▼▼▼

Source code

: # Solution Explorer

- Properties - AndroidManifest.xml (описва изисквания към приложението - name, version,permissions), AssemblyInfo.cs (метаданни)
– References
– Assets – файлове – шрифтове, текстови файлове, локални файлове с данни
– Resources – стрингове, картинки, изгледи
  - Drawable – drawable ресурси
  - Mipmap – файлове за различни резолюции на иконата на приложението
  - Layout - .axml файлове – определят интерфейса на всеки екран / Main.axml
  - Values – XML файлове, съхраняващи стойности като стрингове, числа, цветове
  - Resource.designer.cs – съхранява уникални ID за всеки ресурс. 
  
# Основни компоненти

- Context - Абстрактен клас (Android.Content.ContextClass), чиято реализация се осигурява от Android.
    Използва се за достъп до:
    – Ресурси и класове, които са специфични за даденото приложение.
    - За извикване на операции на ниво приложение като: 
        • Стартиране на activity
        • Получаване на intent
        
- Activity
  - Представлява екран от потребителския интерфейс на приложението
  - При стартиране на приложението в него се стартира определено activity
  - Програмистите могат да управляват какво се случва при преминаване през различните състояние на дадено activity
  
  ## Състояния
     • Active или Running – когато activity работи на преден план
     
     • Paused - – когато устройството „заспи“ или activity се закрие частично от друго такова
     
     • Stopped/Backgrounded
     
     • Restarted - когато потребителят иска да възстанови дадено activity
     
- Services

▲▲▲

INSTRUCTIONS TO FOLLOW: All of the entries above need to be set down again exactly.

SOLVED PROBLEM:
Source code

: # Solution Explorer

- Properties - AndroidManifest.xml (описва изисквания към приложението - name, version,permissions), AssemblyInfo.cs (метаданни)
– References
– Assets – файлове – шрифтове, текстови файлове, локални файлове с данни
– Resources – стрингове, картинки, изгледи
  - Drawable – drawable ресурси
  - Mipmap – файлове за различни резолюции на иконата на приложението
  - Layout - .axml файлове – определят интерфейса на всеки екран / Main.axml
  - Values – XML файлове, съхраняващи стойности като стрингове, числа, цветове
  - Resource.designer.cs – съхранява уникални ID за всеки ресурс. 
  
# Основни компоненти

- Context - Абстрактен клас (Android.Content.ContextClass), чиято реализация се осигурява от Android.
    Използва се за достъп до:
    – Ресурси и класове, които са специфични за даденото приложение.
    - За извикване на операции на ниво приложение като: 
        • Стартиране на activity
        • Получаване на intent
        
- Activity
  - Представлява екран от потребителския интерфейс на приложението
  - При стартиране на приложението в него се стартира определено activity
  - Програмистите могат да управляват какво се случва при преминаване през различните състояние на дадено activity
  
  ## Състояния
     • Active или Running – когато activity работи на преден план
     
     • Paused - – когато устройството „заспи“ или activity се закрие частично от друго такова
     
     • Stopped/Backgrounded
     
     • Restarted - когато потребителят иска да възстанови дадено activity
     
- Services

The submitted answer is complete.